In the example below we show how to make use of this lean interface.

class XOperatorLean(AbstractOperator):
    @property
    def dtype(self):
        return float
    
    @property
    def is_hermitian(self):
        return True

def e_loc(logpsi, pars, sigma, extra_args):
    eta, mels = extra_args
    # check that sigma has been reshaped to 2D, eta is 3D
    # sigma is (Nsamples, Nsites)
    assert sigma.ndim == 2
    # eta is (Nsamples, Nconnected, Nsites)
    assert eta.ndim == 3
    # let's write the local energy assuming a single sample, and vmap it
    @partial(jax.vmap, in_axes=(0, 0, 0))
    def _loc_vals(sigma, eta, mels):
        return jnp.sum(mels * jnp.exp(logpsi(pars, eta) - logpsi(pars, sigma)), axis=-1)
    
    return _loc_vals(sigma, eta, mels)

@nk.vqs.get_local_kernel.dispatch
def get_local_kernel(vstate: nk.vqs.MCState, op: XOperatorLean):
    return e_loc

@nk.vqs.get_local_kernel_arguments.dispatch
def get_local_kernel_arguments(vstate: nk.vqs.MCState, op: XOperatorLean):
    sigma = vstate.samples
    # get the connected elements. Reshape the samples because that code only works
    # if the input is a 2D matrix
    extra_args = get_conns_and_mels(sigma.reshape(-1, vstate.hilbert.size))
    return sigma, extra_args

The first function here is very similar to the e_loc we defined in the previous section, however instead of taking eta and mels as two different arguments, they are passed as a tuple named extra_args, and must be unpacked by the kernel. That’s because every operator has it’s own get_local_kernel_arguments which prepares those extra_args, and every different operator might be passing different objects to the kernel.

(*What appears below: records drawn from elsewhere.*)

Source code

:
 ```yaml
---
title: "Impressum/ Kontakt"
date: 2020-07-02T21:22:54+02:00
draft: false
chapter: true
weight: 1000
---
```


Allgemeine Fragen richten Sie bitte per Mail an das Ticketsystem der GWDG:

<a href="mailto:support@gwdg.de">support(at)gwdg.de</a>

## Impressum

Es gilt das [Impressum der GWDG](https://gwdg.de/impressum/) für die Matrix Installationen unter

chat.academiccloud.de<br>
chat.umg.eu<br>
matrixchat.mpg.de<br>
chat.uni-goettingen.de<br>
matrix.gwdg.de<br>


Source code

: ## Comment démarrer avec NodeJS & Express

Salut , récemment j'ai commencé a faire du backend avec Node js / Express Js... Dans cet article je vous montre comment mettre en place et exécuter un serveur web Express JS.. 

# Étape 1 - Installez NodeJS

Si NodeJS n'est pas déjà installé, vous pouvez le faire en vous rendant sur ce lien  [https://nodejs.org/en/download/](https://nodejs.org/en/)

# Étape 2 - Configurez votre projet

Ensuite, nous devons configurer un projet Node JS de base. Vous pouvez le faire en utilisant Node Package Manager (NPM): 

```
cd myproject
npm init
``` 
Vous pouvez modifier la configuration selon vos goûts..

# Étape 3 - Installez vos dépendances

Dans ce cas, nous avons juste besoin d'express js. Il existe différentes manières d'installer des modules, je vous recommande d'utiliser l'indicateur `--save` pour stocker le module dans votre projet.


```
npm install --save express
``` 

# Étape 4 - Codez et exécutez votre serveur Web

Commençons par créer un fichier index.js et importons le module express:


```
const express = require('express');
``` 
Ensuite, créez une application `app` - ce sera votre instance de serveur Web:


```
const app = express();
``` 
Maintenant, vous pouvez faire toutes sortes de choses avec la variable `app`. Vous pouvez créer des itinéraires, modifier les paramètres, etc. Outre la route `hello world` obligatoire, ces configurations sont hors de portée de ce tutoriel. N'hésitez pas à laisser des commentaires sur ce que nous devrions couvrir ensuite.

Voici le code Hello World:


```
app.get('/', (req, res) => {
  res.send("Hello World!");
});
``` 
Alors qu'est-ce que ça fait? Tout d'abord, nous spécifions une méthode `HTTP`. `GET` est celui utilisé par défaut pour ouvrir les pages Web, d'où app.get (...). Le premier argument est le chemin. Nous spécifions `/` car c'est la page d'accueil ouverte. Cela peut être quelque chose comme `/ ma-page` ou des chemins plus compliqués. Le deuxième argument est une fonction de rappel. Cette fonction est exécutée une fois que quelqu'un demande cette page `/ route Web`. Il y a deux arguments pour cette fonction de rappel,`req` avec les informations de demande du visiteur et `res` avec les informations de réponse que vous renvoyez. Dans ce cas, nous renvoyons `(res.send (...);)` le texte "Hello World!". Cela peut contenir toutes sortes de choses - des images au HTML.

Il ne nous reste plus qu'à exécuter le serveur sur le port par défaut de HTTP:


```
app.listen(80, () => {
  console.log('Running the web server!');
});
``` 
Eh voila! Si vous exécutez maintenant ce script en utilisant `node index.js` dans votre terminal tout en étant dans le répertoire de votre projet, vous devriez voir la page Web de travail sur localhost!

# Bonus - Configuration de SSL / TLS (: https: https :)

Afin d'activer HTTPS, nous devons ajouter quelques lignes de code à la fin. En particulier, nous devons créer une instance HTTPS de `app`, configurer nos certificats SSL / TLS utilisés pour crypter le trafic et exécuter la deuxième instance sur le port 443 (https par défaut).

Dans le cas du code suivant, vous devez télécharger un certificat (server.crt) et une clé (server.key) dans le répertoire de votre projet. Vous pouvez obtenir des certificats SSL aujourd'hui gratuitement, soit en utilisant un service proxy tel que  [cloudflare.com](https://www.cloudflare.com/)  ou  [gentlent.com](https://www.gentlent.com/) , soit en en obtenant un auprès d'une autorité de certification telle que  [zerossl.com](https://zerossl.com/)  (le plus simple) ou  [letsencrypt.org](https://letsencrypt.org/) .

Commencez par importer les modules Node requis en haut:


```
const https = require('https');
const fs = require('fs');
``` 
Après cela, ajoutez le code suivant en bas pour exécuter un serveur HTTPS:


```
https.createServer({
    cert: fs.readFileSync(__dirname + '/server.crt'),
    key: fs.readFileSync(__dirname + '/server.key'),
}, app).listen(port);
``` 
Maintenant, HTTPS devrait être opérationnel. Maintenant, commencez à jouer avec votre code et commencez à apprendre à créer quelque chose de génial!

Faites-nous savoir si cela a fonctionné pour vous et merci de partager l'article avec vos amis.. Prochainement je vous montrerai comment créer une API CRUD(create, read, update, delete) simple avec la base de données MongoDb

Also do note that the kernel is jit-compiled, therefore it must make use of jax.numpy functions, while the get_local_kernel_argument function is not jitted, and it is executed before jitting. This is in order to allow extra flexibility: sometimes your operators need some pre-processing code that is not jax-jittable, but is only numba-jittable, for example (this is the case of most operators in NetKet).

All operators and super-operators in netket define those two methods. If you want to see some examples of how it is used internally, look at the source code found in this folder. An additional benefit of using this latter definition, is that is automatically enables expect_and_grad for your custom operator.

We can now test this new implementation:

x_op_lean = XOperatorLean(hi)
vs.expect(x_op_lean)
3.99940 ± 0.00074 [σ²=0.00055, R̂=1.0022]

Comparison of the two approaches#

Above you’ve seen two different ways to define expect, but it might be unclear which one you should use in your code. In general, you should prefer the second one: the simple interface is easier to use and enables by default gradients too.

If you can express the expectation value of your operator in such a way that it can be estimated by simply averaging a single local-estimator the simple interface is best. We expect that you should be able to use this interface in the vast majority of cases. However in some cases you might want to try something particular, experiment, or your operator cannot be expressed in this form, or you want to try out some optimisations (such as chunking), or compute many operators at once. That’s why we also allow you to override the general expect method alltogether: it allows a lot of extra flexibility.